I have a template from CentOS 7 (1602) that I have deployed roughly 200 VMs using it until I noticed the issue, so it would be ideal to fix these VM's rather than start from scratch.
The VM's 'randomly' fail, usually between 7PM and 11PM, sometimes two nights in a row, sometimes not for a week or two. When one VM fails, most of them also fail. They seem to loose disk access. Rebooting the VM immediately solves the issue and it does not reoocur for at least 24 hours. Even when we don't reboot them till the next day they still reboot during this time period.
Some of the VM's have nothing installed on them and still have this issue. Root partition and boot partition are hardly used. Logs show no issues.
No other VMs are affected except this particular centos template. We are using VMWare 4 (I know, I know) but we have never had any issues other than this and new images have no issue. I see no spikes in CPU or disk use in VMWare around the failure.

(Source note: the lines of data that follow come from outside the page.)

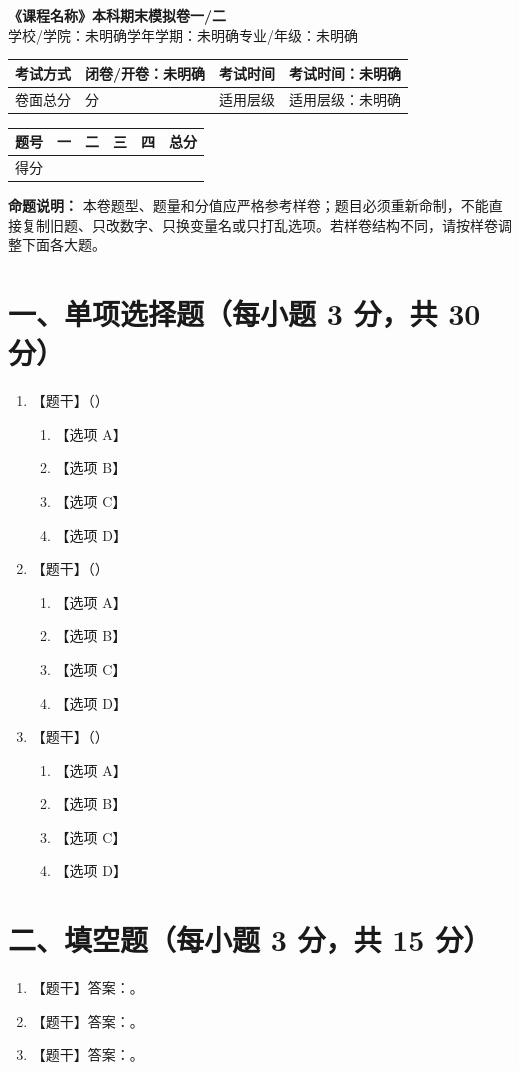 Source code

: \documentclass[UTF8,12pt,a4paper]{ctexart}
\newcommand{\CourseName}{课程名称}
\newcommand{\ExamSetName}{一/二}
\newcommand{\SchoolInfo}{学校/学院：未明确}
\newcommand{\TermInfo}{学年学期：未明确}
\newcommand{\MajorInfo}{专业/年级：未明确}
\newcommand{\ExamType}{闭卷/开卷：未明确}
\newcommand{\ExamDuration}{考试时间：未明确}
\newcommand{\ExamScore}{100 分}
\newcommand{\ExamLevel}{适用层级：未明确}
\newenvironment{choices}{\begin{enumerate}[label=(\Alph*),leftmargin=3.5em,itemsep=0.1em]}{\end{enumerate}}
\newcommand{\examtitle}{%
\begin{center}
  {\LARGE\bfseries 《\CourseName》本科期末模拟卷\ExamSetName}\\[0.4em]
  {\small \SchoolInfo\quad \TermInfo\quad \MajorInfo}\\[0.8em]
\end{center}}
\newcommand{\examinfo}{%
\begin{center}
\begin{tabular}{|>{\centering\arraybackslash}p{2.5cm}|>{\centering\arraybackslash}p{3.5cm}|>{\centering\arraybackslash}p{2.5cm}|>{\centering\arraybackslash}p{3.5cm}|}
\hline
考试方式 & \ExamType & 考试时间 & \ExamDuration \\ \hline
卷面总分 & \ExamScore & 适用层级 & \ExamLevel \\ \hline
\end{tabular}
\end{center}}
\newcommand{\scoretable}{%
\begin{center}
\begin{tabular}{|c|c|c|c|c|c|}
\hline
题号 & 一 & 二 & 三 & 四 & 总分 \\ \hline
得分 & & & & & \\ \hline
\end{tabular}
\end{center}}
\begin{document}
\examtitle
\examinfo
\scoretable

\noindent\textbf{命题说明：}
本卷题型、题量和分值应严格参考样卷；题目必须重新命制，不能直接复制旧题、只改数字、只换变量名或只打乱选项。若样卷结构不同，请按样卷调整下面各大题。

\section*{一、单项选择题（每小题 3 分，共 30 分）}

\begin{enumerate}
\item 【题干】（\quad）
\begin{choices}
\item 【选项 A】
\item 【选项 B】
\item 【选项 C】
\item 【选项 D】
\end{choices}

\item 【题干】（\quad）
\begin{choices}
\item 【选项 A】
\item 【选项 B】
\item 【选项 C】
\item 【选项 D】
\end{choices}

\item 【题干】（\quad）
\begin{choices}
\item 【选项 A】
\item 【选项 B】
\item 【选项 C】
\item 【选项 D】
\end{choices}

\end{enumerate}

\section*{二、填空题（每小题 3 分，共 15 分）}

\begin{enumerate}
\item 【题干】答案：\underline{\hspace{3cm}}。
\item 【题干】答案：\underline{\hspace{3cm}}。
\item 【题干】答案：\underline{\hspace{3cm}}。
\end{enumerate}
\end{document}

Here is a screenshot as it fails:
Here is a screenshot when trying to access the VM after a number of minutes has elapsed:
Example bootstrap script used on these servers: http://pastebin.com/gs3AzV5m
This is probably due to OS support or a resource issue. EL7 was not intended for use with vSphere 4. The VMware support matrix reinforces this.
I see you're using
open-vm-tools
, but it looks like you may have a deeper issue.See: https://access.redhat.com/solutions/21849
and: https://kb.vmware.com/selfservice/microsites/search.do?language=en_US&cmd=displayKC&externalId=1009996
200 VMs is a large number, and vSphere 4 is an old release. I couldn't imagine starting a new rollout on such an old release of vSphere, and I'm sure you're no longer under VMware support.
Are you heavily overcommitted to the point where your system is killing itself?